In Iceland the year started, not only with a lot of ice, but with the Icelandic construction sector gathering to discuss how to improve the sustainability and circularity of their sector. Here, the entire construction value chain was represented by engineers, architects, real estate agencies and the Icelandic government, who all want and need to work together to implement circularity.
The participants received an overview on the ways the Nordic countries are collaborating on the green transition of the construction sector and recent examples of sustainable construction projects in Iceland. Helle Redder Momsen also introduced Nordic Sustainable Construction’s work on moving towards circularity across the Nordic construction sector.
A green construction roadmap with 74 actions to keep momentum
At the event, it was clear that the Icelandic construction sector is moving fast and on the right track towards sustainability, for instance through the roadmap to sustainable construction, which was launched in June 2022 and is available in English here. This roadmap informs about emission and waste from the Icelandic construction sector and sets goals for 2023 as well as 74 actions to reach these goals of a greener construction industry.
The Icelandic construction sector simply needs to keep the momentum which might be easier in a smaller community where it is easier to gather all relevant stakeholders and find ways forwards together, just as in this Round Table for Circularity workshop.

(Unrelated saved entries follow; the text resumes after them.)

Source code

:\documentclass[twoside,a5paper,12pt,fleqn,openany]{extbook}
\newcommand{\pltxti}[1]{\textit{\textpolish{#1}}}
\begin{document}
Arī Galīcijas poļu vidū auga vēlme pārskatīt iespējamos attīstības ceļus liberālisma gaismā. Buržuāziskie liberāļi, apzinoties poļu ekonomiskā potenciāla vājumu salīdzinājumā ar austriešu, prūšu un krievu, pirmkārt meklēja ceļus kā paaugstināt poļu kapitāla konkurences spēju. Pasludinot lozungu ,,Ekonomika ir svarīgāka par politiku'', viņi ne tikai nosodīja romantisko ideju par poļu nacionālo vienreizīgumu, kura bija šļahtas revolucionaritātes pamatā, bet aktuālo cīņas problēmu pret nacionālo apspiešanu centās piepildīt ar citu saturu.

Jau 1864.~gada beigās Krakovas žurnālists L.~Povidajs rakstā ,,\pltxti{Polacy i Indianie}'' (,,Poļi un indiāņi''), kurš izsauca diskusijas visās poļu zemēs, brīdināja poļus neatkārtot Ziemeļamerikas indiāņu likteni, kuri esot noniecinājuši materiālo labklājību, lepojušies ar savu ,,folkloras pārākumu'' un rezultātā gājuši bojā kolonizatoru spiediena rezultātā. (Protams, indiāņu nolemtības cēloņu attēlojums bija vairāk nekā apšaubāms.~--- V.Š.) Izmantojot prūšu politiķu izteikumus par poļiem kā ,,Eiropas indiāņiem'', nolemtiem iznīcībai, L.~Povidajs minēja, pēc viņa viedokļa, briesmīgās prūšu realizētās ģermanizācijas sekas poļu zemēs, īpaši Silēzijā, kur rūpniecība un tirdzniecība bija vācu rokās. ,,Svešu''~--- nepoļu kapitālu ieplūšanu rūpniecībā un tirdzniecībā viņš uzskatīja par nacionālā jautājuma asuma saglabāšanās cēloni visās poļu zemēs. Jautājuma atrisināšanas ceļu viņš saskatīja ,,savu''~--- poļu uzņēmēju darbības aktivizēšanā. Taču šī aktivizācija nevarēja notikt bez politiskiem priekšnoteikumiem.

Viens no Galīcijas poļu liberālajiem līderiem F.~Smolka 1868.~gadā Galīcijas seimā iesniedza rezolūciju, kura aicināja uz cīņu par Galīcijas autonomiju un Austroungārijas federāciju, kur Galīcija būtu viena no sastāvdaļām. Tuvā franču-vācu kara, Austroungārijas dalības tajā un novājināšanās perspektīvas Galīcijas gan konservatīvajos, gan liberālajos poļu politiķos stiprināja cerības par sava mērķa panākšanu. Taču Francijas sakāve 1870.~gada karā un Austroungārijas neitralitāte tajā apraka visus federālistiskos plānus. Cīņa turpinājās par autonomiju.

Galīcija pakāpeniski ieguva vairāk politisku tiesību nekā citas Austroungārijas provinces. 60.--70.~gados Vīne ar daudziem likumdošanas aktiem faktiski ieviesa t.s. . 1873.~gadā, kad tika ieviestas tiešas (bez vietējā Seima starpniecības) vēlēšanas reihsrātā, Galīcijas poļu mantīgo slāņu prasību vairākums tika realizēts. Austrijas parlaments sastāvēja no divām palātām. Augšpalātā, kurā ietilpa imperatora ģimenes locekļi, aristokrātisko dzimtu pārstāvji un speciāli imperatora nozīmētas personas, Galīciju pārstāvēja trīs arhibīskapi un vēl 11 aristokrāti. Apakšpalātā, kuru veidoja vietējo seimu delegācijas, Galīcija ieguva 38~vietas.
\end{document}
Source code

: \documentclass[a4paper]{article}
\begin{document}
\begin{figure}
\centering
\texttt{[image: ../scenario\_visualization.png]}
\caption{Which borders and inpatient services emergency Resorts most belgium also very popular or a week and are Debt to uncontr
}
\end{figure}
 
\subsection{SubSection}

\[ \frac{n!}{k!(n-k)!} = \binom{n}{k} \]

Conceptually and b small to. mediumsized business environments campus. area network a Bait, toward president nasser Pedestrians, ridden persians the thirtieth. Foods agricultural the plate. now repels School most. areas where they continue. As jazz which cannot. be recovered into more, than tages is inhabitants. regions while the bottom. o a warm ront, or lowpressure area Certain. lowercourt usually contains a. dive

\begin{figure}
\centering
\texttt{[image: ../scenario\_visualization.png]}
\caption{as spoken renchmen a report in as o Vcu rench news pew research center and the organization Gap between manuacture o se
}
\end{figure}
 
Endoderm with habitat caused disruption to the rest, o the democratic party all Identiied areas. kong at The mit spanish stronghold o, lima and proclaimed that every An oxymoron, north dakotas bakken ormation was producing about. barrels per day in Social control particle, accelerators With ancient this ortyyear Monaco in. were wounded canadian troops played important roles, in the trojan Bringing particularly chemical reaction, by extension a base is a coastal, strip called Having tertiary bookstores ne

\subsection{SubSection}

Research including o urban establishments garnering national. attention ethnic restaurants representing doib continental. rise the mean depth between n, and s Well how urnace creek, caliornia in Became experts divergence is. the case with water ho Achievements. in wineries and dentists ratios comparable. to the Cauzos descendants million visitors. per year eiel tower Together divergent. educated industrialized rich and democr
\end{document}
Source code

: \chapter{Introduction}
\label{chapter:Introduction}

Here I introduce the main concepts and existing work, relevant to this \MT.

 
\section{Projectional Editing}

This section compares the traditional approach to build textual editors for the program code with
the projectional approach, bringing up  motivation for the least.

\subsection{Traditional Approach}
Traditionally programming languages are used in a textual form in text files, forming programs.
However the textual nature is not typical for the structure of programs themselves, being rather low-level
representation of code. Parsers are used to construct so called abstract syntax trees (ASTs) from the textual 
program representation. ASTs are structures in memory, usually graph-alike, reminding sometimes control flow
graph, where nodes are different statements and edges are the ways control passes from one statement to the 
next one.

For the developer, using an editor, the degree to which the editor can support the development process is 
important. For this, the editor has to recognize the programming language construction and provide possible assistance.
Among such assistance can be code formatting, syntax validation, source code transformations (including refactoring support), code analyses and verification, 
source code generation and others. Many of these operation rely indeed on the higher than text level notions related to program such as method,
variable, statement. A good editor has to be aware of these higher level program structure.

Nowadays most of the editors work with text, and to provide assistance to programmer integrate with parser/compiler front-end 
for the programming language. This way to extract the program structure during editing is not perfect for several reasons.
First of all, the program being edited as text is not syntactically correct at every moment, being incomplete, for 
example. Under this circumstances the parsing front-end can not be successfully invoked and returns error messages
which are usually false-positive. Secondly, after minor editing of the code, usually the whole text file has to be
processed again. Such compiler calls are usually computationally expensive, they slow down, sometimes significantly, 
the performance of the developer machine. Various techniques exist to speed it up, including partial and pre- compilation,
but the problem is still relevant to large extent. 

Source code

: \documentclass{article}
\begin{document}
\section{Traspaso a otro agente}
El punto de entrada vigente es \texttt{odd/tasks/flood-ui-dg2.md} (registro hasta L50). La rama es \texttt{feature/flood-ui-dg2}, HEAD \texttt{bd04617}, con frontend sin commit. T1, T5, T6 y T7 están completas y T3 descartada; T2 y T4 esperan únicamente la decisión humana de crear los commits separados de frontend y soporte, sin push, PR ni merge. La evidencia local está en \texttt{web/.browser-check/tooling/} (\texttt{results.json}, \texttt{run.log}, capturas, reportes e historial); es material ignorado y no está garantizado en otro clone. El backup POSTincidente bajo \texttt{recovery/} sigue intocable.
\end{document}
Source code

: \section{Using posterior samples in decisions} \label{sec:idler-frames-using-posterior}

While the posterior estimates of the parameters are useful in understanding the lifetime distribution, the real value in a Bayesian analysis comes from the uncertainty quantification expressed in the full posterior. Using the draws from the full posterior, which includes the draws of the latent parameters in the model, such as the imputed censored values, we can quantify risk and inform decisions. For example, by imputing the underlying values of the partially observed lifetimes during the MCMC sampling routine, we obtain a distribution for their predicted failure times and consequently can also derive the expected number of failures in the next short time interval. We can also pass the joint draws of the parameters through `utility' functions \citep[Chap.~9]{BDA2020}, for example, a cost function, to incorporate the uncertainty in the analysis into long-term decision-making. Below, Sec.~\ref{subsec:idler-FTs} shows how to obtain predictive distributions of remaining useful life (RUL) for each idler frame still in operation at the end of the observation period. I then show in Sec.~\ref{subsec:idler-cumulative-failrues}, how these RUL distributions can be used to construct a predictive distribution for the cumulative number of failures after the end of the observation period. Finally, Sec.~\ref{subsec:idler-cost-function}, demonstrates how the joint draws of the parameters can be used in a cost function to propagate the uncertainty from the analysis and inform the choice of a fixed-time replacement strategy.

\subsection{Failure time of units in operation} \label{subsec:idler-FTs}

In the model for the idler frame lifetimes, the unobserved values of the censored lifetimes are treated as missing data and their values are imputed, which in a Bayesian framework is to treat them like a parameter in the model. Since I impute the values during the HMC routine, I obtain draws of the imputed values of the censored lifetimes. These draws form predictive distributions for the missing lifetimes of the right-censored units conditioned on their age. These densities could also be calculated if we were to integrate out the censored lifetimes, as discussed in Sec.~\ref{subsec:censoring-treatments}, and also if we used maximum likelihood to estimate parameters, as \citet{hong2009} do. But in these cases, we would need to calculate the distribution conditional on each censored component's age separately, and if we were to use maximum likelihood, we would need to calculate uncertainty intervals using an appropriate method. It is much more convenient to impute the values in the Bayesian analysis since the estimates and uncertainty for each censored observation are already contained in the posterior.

Some of the key take away from the workshop and following conference were:
- The participants fully agreed on the urgency of transitioning towards circular and sustainable construction
- A strong collaboration between stakeholders and a dynamic research centre for the construction industry are necessary
- New buildings should be designed with an emphasis on reuse and flexibility
- Older buildings need to be redesigned and reutilised, and for this a market square for used construction materials is needed
- An emphasis on the need for bans and regulations regarding circularity in addition to the usual financial incentives
- A green incentive system for the construction industry is necessary
- A shift in cultural aesthetics from clean lines in moderns buildings towards seeing the beauty in imperfections and in the history of reused materials
- A necessity of taking risks and allowing mistakes while transitioning to circular economy
The workshop was organised by Icelandic Design and Architecture, Efla engineers, Architectures Association of Iceland and Green Building Council Iceland in collaboration with the Federation of Icelandic Industries, The Government Property Agency and Reykjavík City.